Mechanical Engineering Journal (Oct 2024)
Image-data-driven simulation of fluid dynamics (proposal and evaluation)
Abstract
Numerical simulation methods driven directly from images have advanced considerably. Oshima (2023, 2024) formulated an immersed boundary Navier–Stokes (IB-NS) equation that treats the solid boundary as a parameter called porosity. This method suggests that flow simulation is driven directly by image-based data without generating surface models. However, specific methods for this approach have not yet been proposed and implemented. Therefore, in this study, we applied a primarily filtering-based image processing technique to calculate the level-set of geometry shapes from image luminance values to apply it to the IB-NS. Using this method, a uniform flow analysis around two-dimensional circular, square and triangular cylinder was performed.

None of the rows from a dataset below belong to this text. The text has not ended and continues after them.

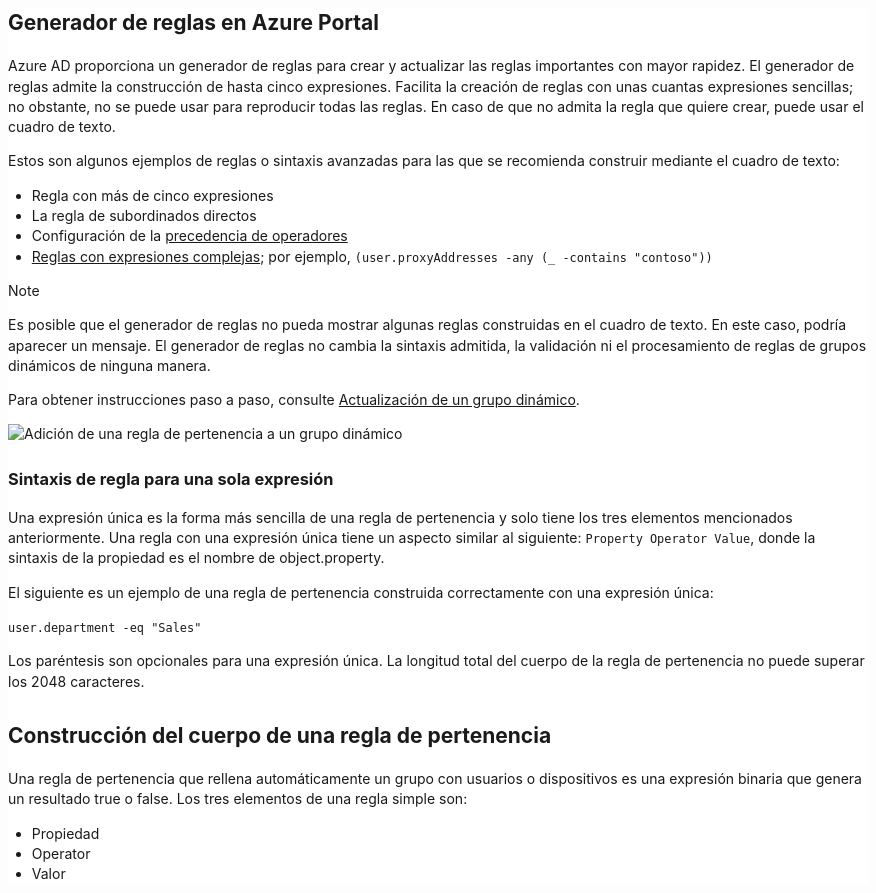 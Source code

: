 ## <a name="rule-builder-in-the-azure-portal"></a>Generador de reglas en Azure Portal

Azure AD proporciona un generador de reglas para crear y actualizar las reglas importantes con mayor rapidez. El generador de reglas admite la construcción de hasta cinco expresiones. Facilita la creación de reglas con unas cuantas expresiones sencillas; no obstante, no se puede usar para reproducir todas las reglas. En caso de que no admita la regla que quiere crear, puede usar el cuadro de texto.

Estos son algunos ejemplos de reglas o sintaxis avanzadas para las que se recomienda construir mediante el cuadro de texto:

- Regla con más de cinco expresiones
- La regla de subordinados directos
- Configuración de la [precedencia de operadores](groups-dynamic-membership.md#operator-precedence)
- [Reglas con expresiones complejas](groups-dynamic-membership.md#rules-with-complex-expressions); por ejemplo, `(user.proxyAddresses -any (_ -contains "contoso"))`

> [!NOTE]
> Es posible que el generador de reglas no pueda mostrar algunas reglas construidas en el cuadro de texto. En este caso, podría aparecer un mensaje. El generador de reglas no cambia la sintaxis admitida, la validación ni el procesamiento de reglas de grupos dinámicos de ninguna manera.

Para obtener instrucciones paso a paso, consulte [Actualización de un grupo dinámico](groups-update-rule.md).

![Adición de una regla de pertenencia a un grupo dinámico](./media/groups-update-rule/update-dynamic-group-rule.png)

### <a name="rule-syntax-for-a-single-expression"></a>Sintaxis de regla para una sola expresión

Una expresión única es la forma más sencilla de una regla de pertenencia y solo tiene los tres elementos mencionados anteriormente. Una regla con una expresión única tiene un aspecto similar al siguiente: `Property Operator Value`, donde la sintaxis de la propiedad es el nombre de object.property.

El siguiente es un ejemplo de una regla de pertenencia construida correctamente con una expresión única:

```
user.department -eq "Sales"
```

Los paréntesis son opcionales para una expresión única. La longitud total del cuerpo de la regla de pertenencia no puede superar los 2048 caracteres.

## <a name="constructing-the-body-of-a-membership-rule"></a>Construcción del cuerpo de una regla de pertenencia

Una regla de pertenencia que rellena automáticamente un grupo con usuarios o dispositivos es una expresión binaria que genera un resultado true o false. Los tres elementos de una regla simple son:

- Propiedad
- Operator
- Valor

The root mean square error of the scalar fields (flow velocity and pressure) was used to compare the calculations based on the porosity generated from the numerical model and the filtered calculations, verifying geometry-specific filter effects. Additionally, the streamlines were compared with a good agreement of the velocity fields. These results confirm that consistency was achieved, and the numerical model can be replaced by filtering. Moreover, actual flow simulations were performed using a two-dimensional RGB image and problem specific to using real images was discussed, along with boundary thickness. Finally, we extended the diffusion filter for calculating the level-set to a three-dimensional binarized voxel-based data and found that it can also be applied to three-dimensional voxel-based data. Therefore, physically consistent numerical solutions were obtained stably, proving that the flow simulation can be performed directly from images without the intermediate step of generating surface models.